Breaking The Chains Of Addiction

Attitudes That Keep You Prisoner

Being Phony-People Pleasing

People pleasing may sound like a positive trait upfront. It seems admirable to want to be kind to others and make them happy. However, seeking to please other people is different from genuinely seeking their best interest. Also, inherent in the concept of being a people pleaser is the associated idea that people pleasers do things based on the amount of favor they think it will get them from others. This type of people pleasing is not actually pleasing other people at all, because it is inherently self-pleasing. What's the distinction? People pleasing becomes unhealthy when pleasing others is more of a motivator than pleasing God. When we're working to please other people in the moment so as to gain favor to make ourselves feel good, rather than seeking their best, we are not loving others as God loves them. When we're making the reaction of other people our standard for how we evaluate ourselves, we're looking to other people as gods rather than to God, which is idolatry. This imbalance leads to unnecessary stress and is contrary to the will of God for our lives.

At the core, people pleasing is rooted in insecurity and a deep need for the approval of others. It is selfish because people pleasing is, in reality, an attempt for the "pleaser" to feel valuable. While a people pleaser may be a sensitive person who genuinely cares about making others happy, it can easily go awry when the pleaser enables another person to continue in a life of unhealth or sin, for instance, by making them feel good instead of challenging them to righteous living instead. People pleasing will also fail to fill the void in the life of the people pleaser. It is impossible to please everyone all the time; if our worth is based on how other people view us, it is an ever-changing evaluation that all too often comes up short.
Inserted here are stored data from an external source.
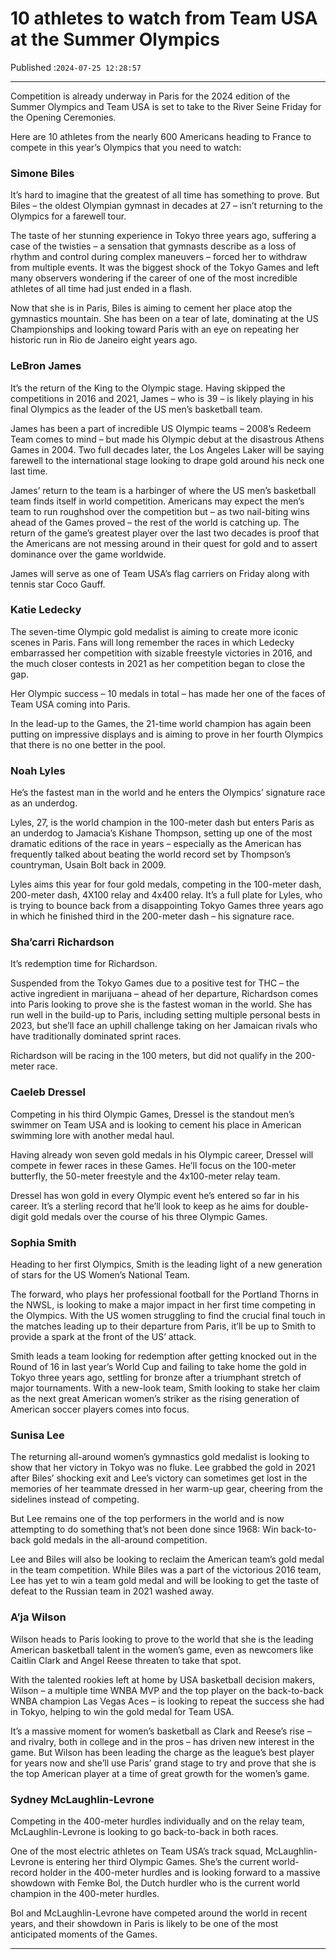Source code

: # 10 athletes to watch from Team USA at the Summer Olympics

Published :`2024-07-25 12:28:57`

---

Competition is already underway in Paris for the 2024 edition of the Summer Olympics and Team USA is set to take to the River Seine Friday for the Opening Ceremonies.

Here are 10 athletes from the nearly 600 Americans heading to France to compete in this year’s Olympics that you need to watch:

### Simone Biles

It’s hard to imagine that the greatest of all time has something to prove. But Biles – the oldest Olympian gymnast in decades at 27 – isn’t returning to the Olympics for a farewell tour.

The taste of her stunning experience in Tokyo three years ago, suffering a case of the twisties – a sensation that gymnasts describe as a loss of rhythm and control during complex maneuvers – forced her to withdraw from multiple events. It was the biggest shock of the Tokyo Games and left many observers wondering if the career of one of the most incredible athletes of all time had just ended in a flash.

Now that she is in Paris, Biles is aiming to cement her place atop the gymnastics mountain. She has been on a tear of late, dominating at the US Championships and looking toward Paris with an eye on repeating her historic run in Rio de Janeiro eight years ago.

### LeBron James

It’s the return of the King to the Olympic stage. Having skipped the competitions in 2016 and 2021, James – who is 39 – is likely playing in his final Olympics as the leader of the US men’s basketball team.

James has been a part of incredible US Olympic teams – 2008’s Redeem Team comes to mind – but made his Olympic debut at the disastrous Athens Games in 2004. Two full decades later, the Los Angeles Laker will be saying farewell to the international stage looking to drape gold around his neck one last time.

James’ return to the team is a harbinger of where the US men’s basketball team finds itself in world competition. Americans may expect the men’s team to run roughshod over the competition but – as two nail-biting wins ahead of the Games proved – the rest of the world is catching up. The return of the game’s greatest player over the last two decades is proof that the Americans are not messing around in their quest for gold and to assert dominance over the game worldwide.

James will serve as one of Team USA’s flag carriers on Friday along with tennis star Coco Gauff.

### Katie Ledecky

The seven-time Olympic gold medalist is aiming to create more iconic scenes in Paris. Fans will long remember the races in which Ledecky embarrassed her competition with sizable freestyle victories in 2016, and the much closer contests in 2021 as her competition began to close the gap.

Her Olympic success – 10 medals in total – has made her one of the faces of Team USA coming into Paris.

In the lead-up to the Games, the 21-time world champion has again been putting on impressive displays and is aiming to prove in her fourth Olympics that there is no one better in the pool.

### Noah Lyles

He’s the fastest man in the world and he enters the Olympics’ signature race as an underdog.

Lyles, 27, is the world champion in the 100-meter dash but enters Paris as an underdog to Jamacia’s Kishane Thompson, setting up one of the most dramatic editions of the race in years – especially as the American has frequently talked about beating the world record set by Thompson’s countryman, Usain Bolt back in 2009.

Lyles aims this year for four gold medals, competing in the 100-meter dash, 200-meter dash, 4X100 relay and 4x400 relay. It’s a full plate for Lyles, who is trying to bounce back from a disappointing Tokyo Games three years ago in which he finished third in the 200-meter dash – his signature race.

### Sha’carri Richardson

It’s redemption time for Richardson.

Suspended from the Tokyo Games due to a positive test for THC – the active ingredient in marijuana – ahead of her departure, Richardson comes into Paris looking to prove she is the fastest woman in the world. She has run well in the build-up to Paris, including setting multiple personal bests in 2023, but she’ll face an uphill challenge taking on her Jamaican rivals who have traditionally dominated sprint races.

Richardson will be racing in the 100 meters, but did not qualify in the 200-meter race.

### Caeleb Dressel

Competing in his third Olympic Games, Dressel is the standout men’s swimmer on Team USA and is looking to cement his place in American swimming lore with another medal haul.

Having already won seven gold medals in his Olympic career, Dressel will compete in fewer races in these Games. He’ll focus on the 100-meter butterfly, the 50-meter freestyle and the 4x100-meter relay team.

Dressel has won gold in every Olympic event he’s entered so far in his career. It’s a sterling record that he’ll look to keep as he aims for double-digit gold medals over the course of his three Olympic Games.

### Sophia Smith

Heading to her first Olympics, Smith is the leading light of a new generation of stars for the US Women’s National Team.

The forward, who plays her professional football for the Portland Thorns in the NWSL, is looking to make a major impact in her first time competing in the Olympics. With the US women struggling to find the crucial final touch in the matches leading up to their departure from Paris, it’ll be up to Smith to provide a spark at the front of the US’ attack.

Smith leads a team looking for redemption after getting knocked out in the Round of 16 in last year’s World Cup and failing to take home the gold in Tokyo three years ago, settling for bronze after a triumphant stretch of major tournaments. With a new-look team, Smith looking to stake her claim as the next great American women’s striker as the rising generation of American soccer players comes into focus.

### Sunisa Lee

The returning all-around women’s gymnastics gold medalist is looking to show that her victory in Tokyo was no fluke. Lee grabbed the gold in 2021 after Biles’ shocking exit and Lee’s victory can sometimes get lost in the memories of her teammate dressed in her warm-up gear, cheering from the sidelines instead of competing.

But Lee remains one of the top performers in the world and is now attempting to do something that’s not been done since 1968: Win back-to-back gold medals in the all-around competition.

Lee and Biles will also be looking to reclaim the American team’s gold medal in the team competition. While Biles was a part of the victorious 2016 team, Lee has yet to win a team gold medal and will be looking to get the taste of defeat to the Russian team in 2021 washed away.

### A’ja Wilson

Wilson heads to Paris looking to prove to the world that she is the leading American basketball talent in the women’s game, even as newcomers like Caitlin Clark and Angel Reese threaten to take that spot.

With the talented rookies left at home by USA basketball decision makers, Wilson – a multiple time WNBA MVP and the top player on the back-to-back WNBA champion Las Vegas Aces – is looking to repeat the success she had in Tokyo, helping to win the gold medal for Team USA.

It’s a massive moment for women’s basketball as Clark and Reese’s rise – and rivalry, both in college and in the pros – has driven new interest in the game. But Wilson has been leading the charge as the league’s best player for years now and she’ll use Paris’ grand stage to try and prove that she is the top American player at a time of great growth for the women’s game.

### Sydney McLaughlin-Levrone

Competing in the 400-meter hurdles individually and on the relay team, McLaughlin-Levrone is looking to go back-to-back in both races.

One of the most electric athletes on Team USA’s track squad, McLaughlin-Levrone is entering her third Olympic Games. She’s the current world-record holder in the 400-meter hurdles and is looking forward to a massive showdown with Femke Bol, the Dutch hurdler who is the current world champion in the 400-meter hurdles.

Bol and McLaughlin-Levrone have competed around the world in recent years, and their showdown in Paris is likely to be one of the most anticipated moments of the Games.

---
People pleasing is neither good for the pleaser or the people he or she is trying to please.

People pleasing behavior is an open door for unhealthy codependency to enter a relationship. People pleasing can also turn into manipulation because the pleaser is speaking or behaving in a certain way in order to get a desired result. Sometimes this behavior is rooted in being envious of others around us—they have more status, popularity, possessions, etc. than we feel that we do, so we try to compensate by getting the approval of others. This unhealthy sort of people pleasing is a version of idolatry because it values others over God (see John 12:42–43). Galatians 5:25 instructs us to keep in step with the Spirit; we cannot do this if we are trying to keep in step with others (see Matthew 6:24; Acts 5:29).

Jesus is our perfect example of how to live, because while He did good for others (Acts 10:38), He lived only to please His Father, God (John 8:29). This required Him to speak uncomfortable truths, even when faced with the anger and judgment of others (Matthew 23:15; John 18:37).

If you identified the negative attitude of Being Phony-People Pleasing in your DMI today, take some time to complete this devotional. Read each passage beginning with (John 12:42-43).
Meditate on this verse(s). Continue with the next passage until all passages are completed. It is imperative that you allow the Holy Spirit to confront us with our sinful attitudes and character flaws, and that we take responsibility for our behavior without making excuses. This requires looking honestly at the intentions of our hearts if we are to allow God to work in these areas. Ask the Lord to reveal the truth behind these attitudes. Our hearts are deceitful and we will try to hide the true reasons behind these behaviors. Be sure to write down any revelations of the Holy Spirit, especially where they come from.